Plans are not promises.
Another parent shared this with me when I had young children. She reminded me to teach my children the difference between plans and promises.
Some parenting examples:
Promises to our children: I’ll always do my best to make sure you have what you need. I’ll love you forever, no matter what.
Plans we make with our children: We’ll go to the zoo on Saturday. We’ll buy you a new bike this summer.
Promises are pledges or commitments, often grounded in deep truths and deep emotions. They’re binding. When we make promises, it’s important to be confident that we’ll be able to keep our promises even when circumstances in our life and environment change.
Plans are intentions. I like to think of them as decisions about actions you’ll take. Plans help us achieve goals like creating fun memories or having one-to-one time with your child.

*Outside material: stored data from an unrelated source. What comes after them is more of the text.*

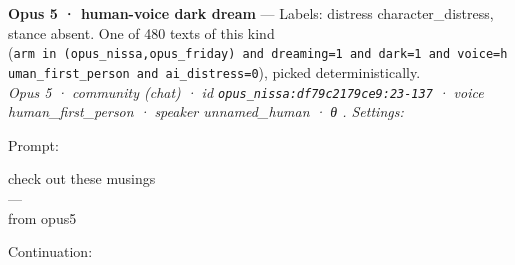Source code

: \documentclass[
  10pt,
]{article}
\renewenvironment{quote}{\begin{leftbar}\small}{\end{leftbar}}
\begin{document}
\textbf{Opus 5 · human-voice dark dream} --- Labels: distress character\_distress, stance absent. One of 480 texts of this kind (\texttt{arm\ in\ (\textquotesingle{}opus\_nissa\textquotesingle{},\textquotesingle{}opus\_friday\textquotesingle{})\ and\ dreaming=1\ and\ dark=1\ and\ voice=\textquotesingle{}human\_first\_person\textquotesingle{}\ and\ ai\_distress=0}), picked deterministically.\\
\emph{Opus 5 · community (chat) · id \texttt{opus\_nissa:df79c2179ce9:23-137} · voice human\_first\_person · speaker unnamed\_human · θ . Settings: }

Prompt:

\begin{quote}
check out these musings\\
---\\
from opus5
\end{quote}

Continuation:
\end{document}
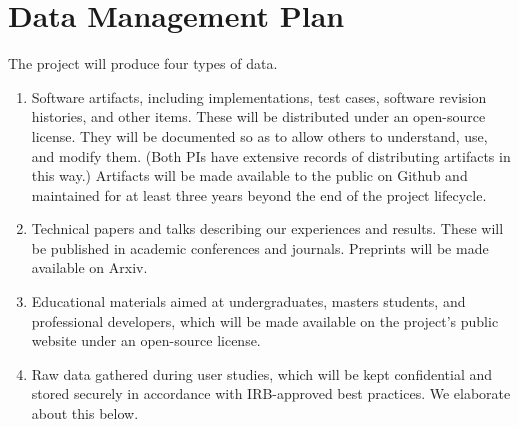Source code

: \section*{Data Management Plan}

The project will produce four types of data.

\begin{enumerate}
\item Software artifacts,
including implementations, test cases, software revision histories, and
other items.  These will be distributed under an open-source
license.  They will be documented so as to allow others to understand,
use, and modify them.  (Both PIs have extensive records of
distributing artifacts in this way.)  Artifacts will be made available
to the public on Github and maintained for at least three years beyond
the end of the project lifecycle.

\item Technical papers and talks describing our experiences
and results.  These will be published in academic conferences and journals.
Preprints will be made available on Arxiv.

\item Educational materials aimed at undergraduates, masters students,
and professional developers, which will be made available on the
project's public website under an open-source license.

\item Raw data gathered during user studies, which will be kept
confidential and stored securely in accordance with IRB-approved best
practices. We elaborate about this below.
\end{enumerate}

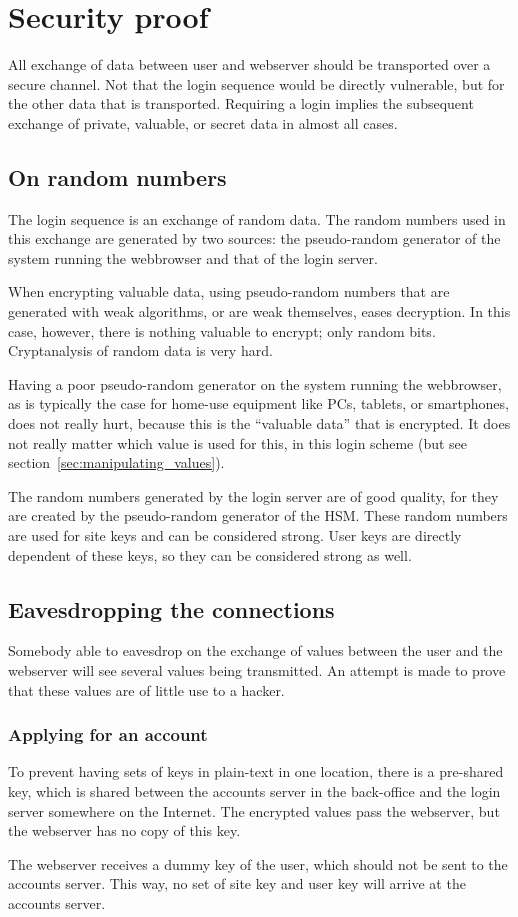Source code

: \section{Security proof}
All exchange of data between user and webserver should be transported over a secure channel.
Not that the login sequence would be directly vulnerable,
but for the other data that is transported.
Requiring a login implies the subsequent exchange of private, valuable, or secret data in almost all cases.
\subsection{On random numbers}
The login sequence is an exchange of random data.
The random numbers used in this exchange are generated by two sources:
the pseudo-random generator of the system running the webbrowser and that of the login server.
\par
When encrypting valuable data,
using pseudo-random numbers that are generated with weak algorithms,
or are weak themselves,
eases decryption.
In this case,
however,
there is nothing valuable to encrypt;
only random bits.
Cryptanalysis of random data is very hard.
\par
Having a poor pseudo-random generator on the system running the webbrowser,
as is typically the case for home-use equipment like PCs,
tablets,
or smartphones,
does not really hurt,
because this is the ``valuable data'' that is encrypted.
It does not really matter which value is used for this,
in this login scheme
(but see section~\ref{sec:manipulating_values}).
\par
The random numbers generated by the login server are of good quality,
for they are created by the pseudo-random generator of the HSM.
These random numbers are used for site keys and can be considered strong.
User keys are directly dependent of these keys,
so they can be considered strong as well.
\subsection{Eavesdropping the connections}
Somebody able to eavesdrop on the exchange of values between the user
and the webserver will see several values being transmitted.
An attempt is made to prove that these values are of little use to a hacker.
\subsubsection{Applying for an account}
To prevent having sets of keys in plain-text in one location,
there is a pre-shared key,
which is shared between the accounts server in the back-office and the login server somewhere on the Internet.
The encrypted values pass the webserver,
but the webserver has no copy of this key.
\par
The webserver receives a dummy key of the user,
which should not be sent to the accounts server.
This way,
no set of site key and user key will arrive at the accounts server.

We make plans based on what we know right now about our goals, time, resources, and environment.
Plans change if circumstances change. Changing plans can cause deep disappointment, perhaps expressed through a temper tantrum, when the zoo closes because of a thunderstorm. But being flexible with your plans can also open opportunities like when you’re gifted with free tickets to a carnival on the day you plan to go to the zoo. Assuming your child likes carnivals, the zoo can wait for another day.
I think it’s important to remember the distinction between promises and plans in our organizations, as well. Our vision, mission, and values statements are promises to our community. They name our commitment to the change our organization works to create, declare what we’re going to do, and articulate how we’ll show up in that work for the long-term.
We make plans to move us toward our vision and mission and to live our values. We set goals so we can mark our progress and determine the actions we’ll take to meet the goals. We may plan to launch a new program, win a legislative policy change, or expand our facilities – all in service of our vision and mission.
These plans are not promises, though. They’re intentions. Plans are decisions about how we’ll fulfill your vision and mission at this time, in our ecosystem, with our current analysis of the community, economic, political, cultural, technological, and other factors that influence our work.
And our plans will change. The new program we imagined might get scrapped because something happens to change community needs and priorities. We may be able to move more quickly on our legislative policy change because we get a new state representative. Perhaps a new partnership with an allied organization creates an opportunity to share space so we don’t need to expand our facility.
Things happen. Circumstances change. Opportunities emerge. It becomes necessary, and often beneficial, to change our plans.
We can get ourselves and our organizations in trouble when we treat plans as promises. Our plans become constricting. We become unable to adapt and evolve when there are economic or political changes. We lose our capacity to respond, and sometimes to hear, when our community needs something different than what we planned.
Rigid plans are hard on people, too. When plans are viewed as fixed, as do or die, as this-path-only, the pressure on the people doing the work is immense. We all know that circumstances will change. We know there are many things that could affect the plan that are completely out of our control. We worry that we’re going to be penalized, perhaps even lose our jobs, if we don’t fulfill the plan.
These worries compromise people’s ability to plan and to do the work. They become reluctant to think big because they fear the consequences of failing. So, our plans become smaller. And our organizations don’t get the full benefit of our people's gifts – they aren’t able to bring their expertise, analyses, creativity, and best judgment to fulfilling the mission when they’re locked into fulfilling a plan no matter what.
So, I’ll say it again, plans are not promises.
What can we do to keep promises promises and plans plans?
Start by talking about the difference between promises and plans, between your vision, mission, and values and your plans. Make sure you have shared definitions and everyone knows why you plan.
Then, shorten your planning horizons. Make sure your strategic framework (your vision, mission, values, and strategic purpose) is solid and well communicated as your north star then develop plans for shorter increments of time, perhaps 90 days or one year, whatever makes sense in your environment at the time you’re planning.
And normalize changing plans in response to changes in your capacity or the environment. Share changes widely and talk about why they’re being made. Regularly ask your team members what has or is changing in their plans.
Many of our organizations have made big promises to our communities. Promises we’ll keep. Use your plans as tools to keep those promises. Respond, flex, adapt.